◆ **WHAT IS BEING ASKED**: Without the pictures, set down every record below exactly as it reads.

= Beginning of Section =

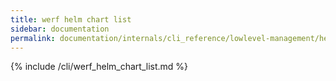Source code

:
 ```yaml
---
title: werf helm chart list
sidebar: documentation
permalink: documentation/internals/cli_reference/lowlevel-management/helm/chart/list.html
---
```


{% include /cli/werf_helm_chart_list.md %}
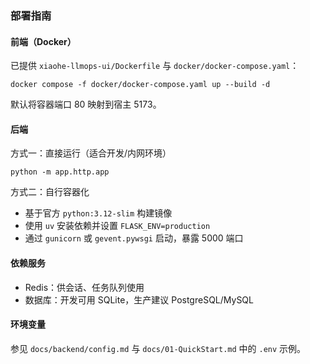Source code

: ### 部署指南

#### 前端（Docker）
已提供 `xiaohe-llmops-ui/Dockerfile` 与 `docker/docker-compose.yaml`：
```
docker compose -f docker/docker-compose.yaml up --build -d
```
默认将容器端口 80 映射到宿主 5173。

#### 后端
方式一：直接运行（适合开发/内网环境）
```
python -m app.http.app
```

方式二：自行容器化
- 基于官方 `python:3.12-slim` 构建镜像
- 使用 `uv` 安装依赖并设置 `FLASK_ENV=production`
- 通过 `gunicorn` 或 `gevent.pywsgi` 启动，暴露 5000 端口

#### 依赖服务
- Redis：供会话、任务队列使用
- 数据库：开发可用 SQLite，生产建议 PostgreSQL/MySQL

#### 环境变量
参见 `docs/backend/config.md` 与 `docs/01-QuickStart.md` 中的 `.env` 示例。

= End of Section =

◆ **ANSWER BELOW**:
Source code

:
 ```yaml
---
title: werf helm chart list
sidebar: documentation
permalink: documentation/internals/cli_reference/lowlevel-management/helm/chart/list.html
---
```


{% include /cli/werf_helm_chart_list.md %}
Source code

: ### 部署指南

#### 前端（Docker）
已提供 `xiaohe-llmops-ui/Dockerfile` 与 `docker/docker-compose.yaml`：
```
docker compose -f docker/docker-compose.yaml up --build -d
```
默认将容器端口 80 映射到宿主 5173。

#### 后端
方式一：直接运行（适合开发/内网环境）
```
python -m app.http.app
```

方式二：自行容器化
- 基于官方 `python:3.12-slim` 构建镜像
- 使用 `uv` 安装依赖并设置 `FLASK_ENV=production`
- 通过 `gunicorn` 或 `gevent.pywsgi` 启动，暴露 5000 端口

#### 依赖服务
- Redis：供会话、任务队列使用
- 数据库：开发可用 SQLite，生产建议 PostgreSQL/MySQL

#### 环境变量
参见 `docs/backend/config.md` 与 `docs/01-QuickStart.md` 中的 `.env` 示例。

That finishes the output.